In the 1930s, the need to inject inflation into the economy to combat the Depression was also widely accepted, and the Roosevelt administration kept trying, with uneven success. In part the reason was that its policies were more effective at pushing up the prices of manufactured goods than farm goods, with the result that the agricultural crisis got worse.
At one point, FDR came under the sway of an economic charlatan who persuaded him to try pushing up farm prices by manipulating the dollar price of gold. That didn't work, but the idea that moderately rising prices would help grow the economy was fundamentally sound. Anyway, no one says economics is easy.
In the years since then, the idea became ingrained that 2% inflation was the right and natural thing. Both the Fed and the European Central Bank, which is required by its charter to maintain "price stability," use 2% as their target. The ECB's outlook is still constrained by the German experience of the 1920s, but the lesson for Americans is, or should be, very different.

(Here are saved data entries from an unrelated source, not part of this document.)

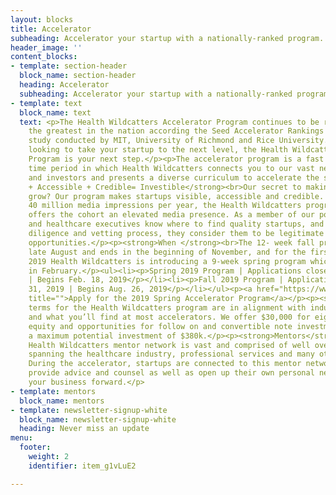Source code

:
 ```yaml
---
layout: blocks
title: Accelerator
subheading: Accelerator your startup with a nationally-ranked program.
header_image: ''
content_blocks:
- template: section-header
  block_name: section-header
  heading: Accelerator
  subheading: Accelerator your startup with a nationally-ranked program.
- template: text
  block_name: text
  text: <p>The Health Wildcatters Accelerator Program continues to be ranked among
    the greatest in the nation according the Seed Accelerator Rankings Project, a
    study conducted by MIT, University of Richmond and Rice University. If you’re
    looking to take your startup to the next level, the Health Wildcatters Accelerator
    Program is your next step.</p><p>The accelerator program is a fast and furious
    time period in which Health Wildcatters connects you to our vast network of mentors
    and investors and presents a diverse curriculum to accelerate the startups growth.</p><p><strong>Visible
    + Accessible + Credible= Investible</strong><br>Our secret to making startups
    grow? Our program makes startups visible, accessible and credible. Garnering over
    40 million media impressions per year, the Health Wildcatters program immediately
    offers the cohort an elevated media presence. As a member of our portfolio investors
    and healthcare executives know where to find quality startups, and after our due
    diligence and vetting process, they consider them to be legitimate investment
    opportunities.</p><p><strong>When </strong><br>The 12- week fall program begins
    late August and ends in the beginning of November, and for the first time, in
    2019 Health Wildcatters is introducing a 9-week spring program which will begin
    in February.</p><ul><li><p>Spring 2019 Program | Applications close Dec. 31, 2018
    | Begins Feb. 18, 2019</p></li><li><p>Fall 2019 Program | Applications close May
    31, 2019 | Begins Aug. 26, 2019</p></li></ul><p><a href="https://www.f6s.com/healthwildcatters2019/apply"
    title="">Apply for the 2019 Spring Accelerator Program</a></p><p><strong>Terms</strong><br>The
    terms for the Health Wildcatters program are in alignment with industry standards
    and what you’ll find at most accelerators. We offer $30,000 for eight percent
    equity and opportunities for follow on and convertible note investments to total
    a maximum potential investment of $380k.</p><p><strong>Mentors</strong><br>The
    Health Wildcatters mentor network is vast and comprised of well over 200 individuals
    spanning the healthcare industry, professional services and many other verticals.
    During the accelerator, startups are connected to this mentor network who in turn
    provide advice and counsel as well as open up their own personal networks to propel
    your business forward.</p>
- template: mentors
  block_name: mentors
- template: newsletter-signup-white
  block_name: newsletter-signup-white
  heading: Never miss an update
menu:
  footer:
    weight: 2
    identifier: item_g1vLuE2

---
```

That's because inflation had a lot to do with the sharp reduction in gross federal debt after the end of World War II, the only time that the U.S. government carried debt higher than today as a percentage of gross domestic product. In 1946, gross federal debt reached nearly 122% of GDP; but within 10 years the figure had dropped by nearly half, to 69.3%. By 1975 it was down to less than 35%.
Economic growth had a lot to do with this trend, but inflation also played a significant role, according to Joshua Aizenman of UC Santa Cruz and Nancy Marion of Dartmouth. Over those first 10 postwar years, they calculate, inflation averaged only 4.2%, but still accounted for a fifth of the debt reduction.
Today, even among Democrats, economic policy is in the hands of deficit and inflation hawks. Their policies plainly benefit too narrow a segment of the population. The bond-holding class doesn't have to sacrifice a penny of its wealth as long as the mantra of "shared sacrifice" applies solely to Americans who earn wages and pay mortgages. For the latter, a little taste of inflation may mean a lot. Without it, the whole economy may continue to just stagger along, and in the long term that's not good for anybody.